Our Lady of the Sacred Heart College (abbreviated as OLSH College) is an independent Roman Catholic single-sex secondary day school for girls, conducted in the traditions of the Daughters of Our Lady of the Sacred Heart, located in the eastern Sydney suburb of Kensington, New South Wales, Australia.

The College was founded in 1897 by members of the Daughters of Our Lady of the Sacred Heart, a religious congregation founded by Father Jules Chevalier in France in 1874. The College provides a religious and general education for approximately 800 girls from Year 7 to Year 12.

History and description
The College was moved to the Kensington site in 1913 and until 1995 was administered by the Sisters. It is part of the system of schools under the auspices of the Catholic Education Office in the Archdiocese of Sydney.

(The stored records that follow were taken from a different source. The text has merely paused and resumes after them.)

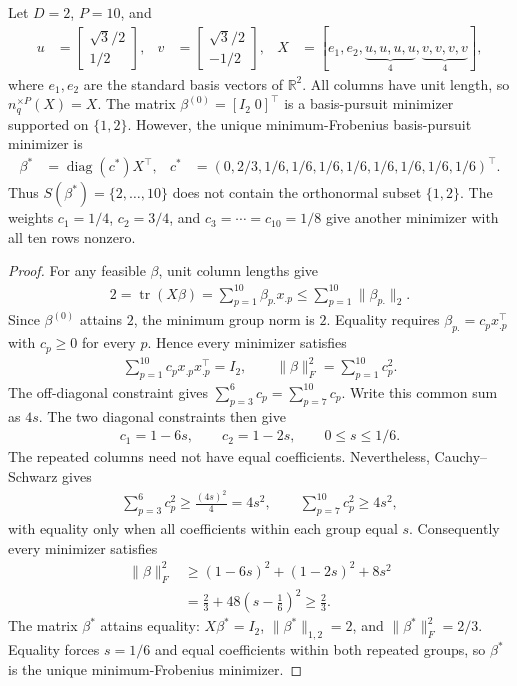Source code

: \begin{example}
\label{example:min_norm_support_failure}
Let $D=2$, $P=10$, and
\begin{align}
u&=\begin{bmatrix}\sqrt3/2\\1/2\end{bmatrix}, &
v&=\begin{bmatrix}\sqrt3/2\\-1/2\end{bmatrix}, &
X&=[e_1,e_2,\underbrace{u,u,u,u}_{4},\underbrace{v,v,v,v}_{4}],
\end{align}
where $e_1,e_2$ are the standard basis vectors of $\mathbb R^2$.
All columns have unit length, so $n_q^{\times P}(X)=X$.
The matrix $\beta^{(0)}=[I_2\;0]^\top$ is a basis-pursuit minimizer supported on $\{1,2\}$.
However, the unique minimum-Frobenius basis-pursuit minimizer is
\begin{align}
\beta^*&=\operatorname{diag}(c^*)X^\top, &
c^*&=(0,2/3,1/6,1/6,1/6,1/6,1/6,1/6,1/6,1/6)^\top.
\end{align}
Thus $S(\beta^*)=\{2,\ldots,10\}$ does not contain the orthonormal subset $\{1,2\}$.
The weights $c_1=1/4$, $c_2=3/4$, and $c_3=\cdots=c_{10}=1/8$ give another minimizer with all ten rows nonzero.
\end{example}

\begin{proof}
For any feasible $\beta$, unit column lengths give
\begin{align}
2=\operatorname{tr}(X\beta)
=\sum_{p=1}^{10}\beta_{p.}x_{.p}
\leq\sum_{p=1}^{10}\|\beta_{p.}\|_2.
\end{align}
Since $\beta^{(0)}$ attains $2$, the minimum group norm is $2$.
Equality requires $\beta_{p.}=c_p x_{.p}^\top$ with $c_p\geq0$ for every $p$.
Hence every minimizer satisfies
\begin{align}
\sum_{p=1}^{10}c_p x_{.p}x_{.p}^\top=I_2,
\qquad \|\beta\|_F^2=\sum_{p=1}^{10}c_p^2.
\end{align}
The off-diagonal constraint gives $\sum_{p=3}^6c_p=\sum_{p=7}^{10}c_p$.
Write this common sum as $4s$.
The two diagonal constraints then give
\begin{align}
c_1=1-6s,\qquad c_2=1-2s,\qquad 0\leq s\leq1/6.
\end{align}
The repeated columns need not have equal coefficients.
Nevertheless, Cauchy--Schwarz gives
\begin{align}
\sum_{p=3}^6c_p^2\geq\frac{(4s)^2}{4}=4s^2,
\qquad
\sum_{p=7}^{10}c_p^2\geq4s^2,
\end{align}
with equality only when all coefficients within each group equal $s$.
Consequently every minimizer satisfies
\begin{align}
\|\beta\|_F^2
&\geq(1-6s)^2+(1-2s)^2+8s^2 \\
&=\frac23+48\left(s-\frac16\right)^2
\geq\frac23.
\end{align}
The matrix $\beta^*$ attains equality: $X\beta^*=I_2$, $\|\beta^*\|_{1,2}=2$, and $\|\beta^*\|_F^2=2/3$.
Equality forces $s=1/6$ and equal coefficients within both repeated groups, so $\beta^*$ is the unique minimum-Frobenius minimizer.
\end{proof}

At its opening, the college was an impoverished Catholic school, with little or no support from the government. As a result, the schools oldest structure, the Fyfe Wing, was not completed immediately, and construction stalled during 1914 when funds dried up. In 1915, the Franciscan friar Tony Macfarlane was assigned to teach mathematics and science at the school. Friar Tony Macfarlane had a strong background in carpentry and a brief career as a Civil Engineer prior to taking his vows as a monk. Friar Macfarlane took it upon himself to complete the construction of the school's main building, in an effort to remove classes from the OLSH convent next door. The OLSH nuns were involved in administration and some minor laboring work, with many parishioners volunteering their knowledge and labour time to help. The college was thus completed. The Fyfe Wing was listed as a heritage site in 1984.

Every year, the school celebrates this achievement on the Feast of St Francis. The school holds a bake sale, with all proceeds going to missionaries in Papua New Guinea and housing projects in the Northern Territory.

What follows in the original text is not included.